Launched on Thursday, July 20, the FedNow service aims to improve the movement of money in the US economy by offering various benefits to consumers and businesses. It will allow immediate access to paychecks, make last-minute bill payments easier, and expedite government payments to individuals.

“The Federal Reserve created the FedNow Service to help make everyday payments faster and more convenient for years to come.” saying Federal Reserve Chairman Jerome H. Powell.

“Over time, as more banks choose to use this new tool, the benefits to individuals and businesses will include allowing an individual to receive a paycheck immediately, or a business to instantly access funds when a bill is paid.”

While this may seem like a positive step, it aligns with a crucial goal of the digital asset industry: enabling fast and accessible money transfers at any time.

Crypto enthusiasts believe it is another way for the government to set the structure for government-issued CBDCs.

“This is a payment system, not a digital token or CBDC, but it is something that can be used to make it easier to create a CBDC,” said Jim Bianco, president of Bianco Research.

However, the Federal Reserve denied the notion that FedNow is linked to an underlying intent in the July 10 FAQ.

Exploring CBDC and the concerns surrounding FedNow in the United States

Although the United States has yet to adopt any central bank digital currency (CBDC), several initiatives have been explored, including the New York Federal Reserve’s 12-week program to test a simulated digital dollar, in the government’s interest in digital currency.

While Federal Reserve officials such as Fed Chair Jerome Powell and Fed Governor Michelle Bowman have been cautious about a digital dollar, or CBDC, it is worth noting that Fed officials have been actively studying the potential of a government-issued digital currency.

Fed Chairman Jerome Powell himself has repeatedly expressed support for exploring the idea.

With many cryptocurrency experts speculating that the creation of a CBDC could be the underlying intent behind FedNow, concerns have been raised about government control over a digital token, leading to censorship and permitting of transactions or specific individuals.

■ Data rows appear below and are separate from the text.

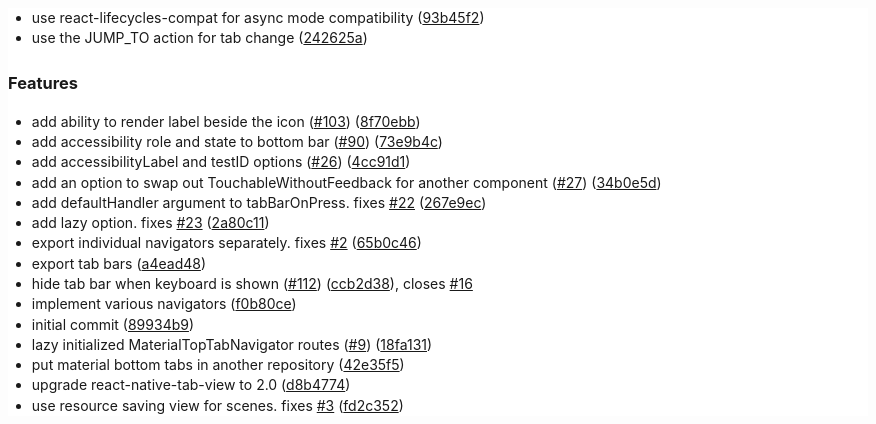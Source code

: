 * use react-lifecycles-compat for async mode compatibility ([93b45f2](https://github.com/react-navigation/navigation-ex/commit/93b45f2))
* use the JUMP_TO action for tab change ([242625a](https://github.com/react-navigation/navigation-ex/commit/242625a))

### Features

* add ability to render label beside the icon ([#103](https://github.com/react-navigation/navigation-ex/issues/103)) ([8f70ebb](https://github.com/react-navigation/navigation-ex/commit/8f70ebb))
* add accessibility role and state to bottom bar ([#90](https://github.com/react-navigation/navigation-ex/issues/90)) ([73e9b4c](https://github.com/react-navigation/navigation-ex/commit/73e9b4c))
* add accessibilityLabel and testID options ([#26](https://github.com/react-navigation/navigation-ex/issues/26)) ([4cc91d1](https://github.com/react-navigation/navigation-ex/commit/4cc91d1))
* add an option to swap out TouchableWithoutFeedback for another component ([#27](https://github.com/react-navigation/navigation-ex/issues/27)) ([34b0e5d](https://github.com/react-navigation/navigation-ex/commit/34b0e5d))
* add defaultHandler argument to tabBarOnPress. fixes [#22](https://github.com/react-navigation/navigation-ex/issues/22) ([267e9ec](https://github.com/react-navigation/navigation-ex/commit/267e9ec))
* add lazy option. fixes [#23](https://github.com/react-navigation/navigation-ex/issues/23) ([2a80c11](https://github.com/react-navigation/navigation-ex/commit/2a80c11))
* export individual navigators separately. fixes [#2](https://github.com/react-navigation/navigation-ex/issues/2) ([65b0c46](https://github.com/react-navigation/navigation-ex/commit/65b0c46))
* export tab bars ([a4ead48](https://github.com/react-navigation/navigation-ex/commit/a4ead48))
* hide tab bar when keyboard is shown ([#112](https://github.com/react-navigation/navigation-ex/issues/112)) ([ccb2d38](https://github.com/react-navigation/navigation-ex/commit/ccb2d38)), closes [#16](https://github.com/react-navigation/navigation-ex/issues/16)
* implement various navigators ([f0b80ce](https://github.com/react-navigation/navigation-ex/commit/f0b80ce))
* initial commit ([89934b9](https://github.com/react-navigation/navigation-ex/commit/89934b9))
* lazy initialized MaterialTopTabNavigator routes ([#9](https://github.com/react-navigation/navigation-ex/issues/9)) ([18fa131](https://github.com/react-navigation/navigation-ex/commit/18fa131))
* put material bottom tabs in another repository ([42e35f5](https://github.com/react-navigation/navigation-ex/commit/42e35f5))
* upgrade react-native-tab-view to 2.0 ([d8b4774](https://github.com/react-navigation/navigation-ex/commit/d8b4774))
* use resource saving view for scenes. fixes [#3](https://github.com/react-navigation/navigation-ex/issues/3) ([fd2c352](https://github.com/react-navigation/navigation-ex/commit/fd2c352))
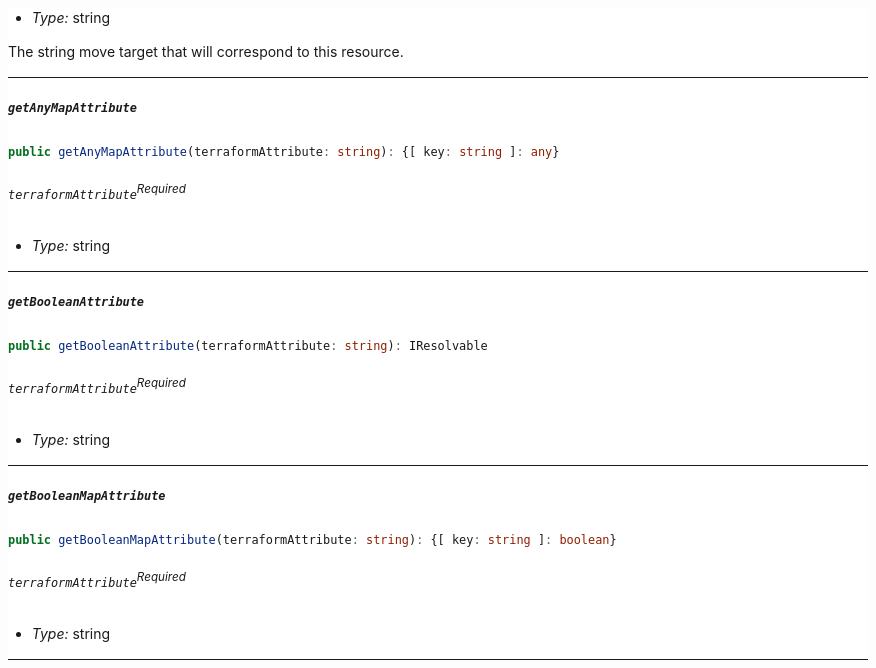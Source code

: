 - *Type:* string

The string move target that will correspond to this resource.

---

##### `getAnyMapAttribute` <a name="getAnyMapAttribute" id="rhizo-co-terraform-provider-oci.generativeAiAgentKnowledgeBase.GenerativeAiAgentKnowledgeBase.getAnyMapAttribute"></a>

```typescript
public getAnyMapAttribute(terraformAttribute: string): {[ key: string ]: any}
```

###### `terraformAttribute`<sup>Required</sup> <a name="terraformAttribute" id="rhizo-co-terraform-provider-oci.generativeAiAgentKnowledgeBase.GenerativeAiAgentKnowledgeBase.getAnyMapAttribute.parameter.terraformAttribute"></a>

- *Type:* string

---

##### `getBooleanAttribute` <a name="getBooleanAttribute" id="rhizo-co-terraform-provider-oci.generativeAiAgentKnowledgeBase.GenerativeAiAgentKnowledgeBase.getBooleanAttribute"></a>

```typescript
public getBooleanAttribute(terraformAttribute: string): IResolvable
```

###### `terraformAttribute`<sup>Required</sup> <a name="terraformAttribute" id="rhizo-co-terraform-provider-oci.generativeAiAgentKnowledgeBase.GenerativeAiAgentKnowledgeBase.getBooleanAttribute.parameter.terraformAttribute"></a>

- *Type:* string

---

##### `getBooleanMapAttribute` <a name="getBooleanMapAttribute" id="rhizo-co-terraform-provider-oci.generativeAiAgentKnowledgeBase.GenerativeAiAgentKnowledgeBase.getBooleanMapAttribute"></a>

```typescript
public getBooleanMapAttribute(terraformAttribute: string): {[ key: string ]: boolean}
```

###### `terraformAttribute`<sup>Required</sup> <a name="terraformAttribute" id="rhizo-co-terraform-provider-oci.generativeAiAgentKnowledgeBase.GenerativeAiAgentKnowledgeBase.getBooleanMapAttribute.parameter.terraformAttribute"></a>

- *Type:* string

---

“If FedNow does indeed become a programmable CBDC, then theoretically it could be used to block payments for items the government does not favor or to exclude from the financial system people who are seen as threatening in some way to government authorities, i.e. political opponents,” said Dave Weisberger, CEO and co-founder of CoinRoutes.

Some banks They have also expressed skepticism about the FedNow system, criticizing its lack of leadership structure and clear business plan, since it is financed with taxpayer money.

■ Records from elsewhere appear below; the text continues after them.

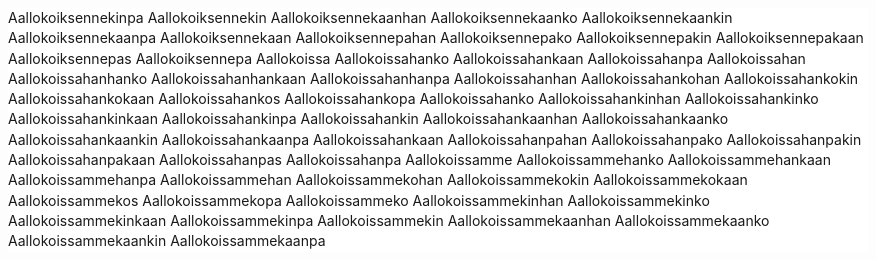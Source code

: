 Aallokoiksennekinpa
Aallokoiksennekin
Aallokoiksennekaanhan
Aallokoiksennekaanko
Aallokoiksennekaankin
Aallokoiksennekaanpa
Aallokoiksennekaan
Aallokoiksennepahan
Aallokoiksennepako
Aallokoiksennepakin
Aallokoiksennepakaan
Aallokoiksennepas
Aallokoiksennepa
Aallokoissa
Aallokoissahanko
Aallokoissahankaan
Aallokoissahanpa
Aallokoissahan
Aallokoissahanhanko
Aallokoissahanhankaan
Aallokoissahanhanpa
Aallokoissahanhan
Aallokoissahankohan
Aallokoissahankokin
Aallokoissahankokaan
Aallokoissahankos
Aallokoissahankopa
Aallokoissahanko
Aallokoissahankinhan
Aallokoissahankinko
Aallokoissahankinkaan
Aallokoissahankinpa
Aallokoissahankin
Aallokoissahankaanhan
Aallokoissahankaanko
Aallokoissahankaankin
Aallokoissahankaanpa
Aallokoissahankaan
Aallokoissahanpahan
Aallokoissahanpako
Aallokoissahanpakin
Aallokoissahanpakaan
Aallokoissahanpas
Aallokoissahanpa
Aallokoissamme
Aallokoissammehanko
Aallokoissammehankaan
Aallokoissammehanpa
Aallokoissammehan
Aallokoissammekohan
Aallokoissammekokin
Aallokoissammekokaan
Aallokoissammekos
Aallokoissammekopa
Aallokoissammeko
Aallokoissammekinhan
Aallokoissammekinko
Aallokoissammekinkaan
Aallokoissammekinpa
Aallokoissammekin
Aallokoissammekaanhan
Aallokoissammekaanko
Aallokoissammekaankin
Aallokoissammekaanpa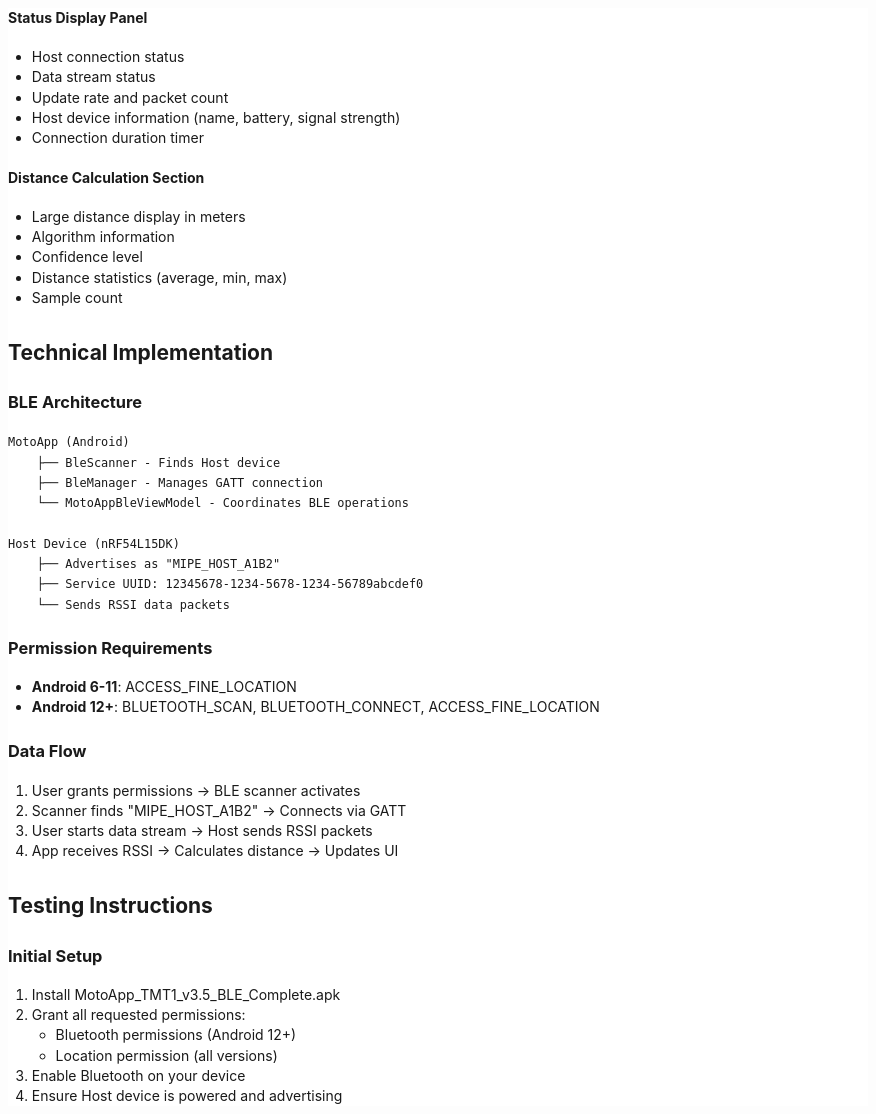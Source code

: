#### Status Display Panel
- Host connection status
- Data stream status
- Update rate and packet count
- Host device information (name, battery, signal strength)
- Connection duration timer

#### Distance Calculation Section
- Large distance display in meters
- Algorithm information
- Confidence level
- Distance statistics (average, min, max)
- Sample count

## Technical Implementation

### BLE Architecture
```
MotoApp (Android)
    ├── BleScanner - Finds Host device
    ├── BleManager - Manages GATT connection
    └── MotoAppBleViewModel - Coordinates BLE operations

Host Device (nRF54L15DK)
    ├── Advertises as "MIPE_HOST_A1B2"
    ├── Service UUID: 12345678-1234-5678-1234-56789abcdef0
    └── Sends RSSI data packets
```

### Permission Requirements
- **Android 6-11**: ACCESS_FINE_LOCATION
- **Android 12+**: BLUETOOTH_SCAN, BLUETOOTH_CONNECT, ACCESS_FINE_LOCATION

### Data Flow
1. User grants permissions → BLE scanner activates
2. Scanner finds "MIPE_HOST_A1B2" → Connects via GATT
3. User starts data stream → Host sends RSSI packets
4. App receives RSSI → Calculates distance → Updates UI

## Testing Instructions

### Initial Setup
1. Install MotoApp_TMT1_v3.5_BLE_Complete.apk
2. Grant all requested permissions:
   - Bluetooth permissions (Android 12+)
   - Location permission (all versions)
3. Enable Bluetooth on your device
4. Ensure Host device is powered and advertising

Additionally, an unlikely alliance has emerged between traditional banks and blockchain enthusiasts, with both expressing skepticism towards FedNow.

“The problem, of course, is that the government is going to have to take action on the digital token, and be able to allow it and censor it for certain types of people in certain types of forms or certain types of transactions,” Bianco said.

The launch of FedNow has sparked debate, with some seeing it as a potential step toward an eventual central bank digital currency and cashless society, raising concerns about government access to every transaction and the potential for authoritarianism and abuse.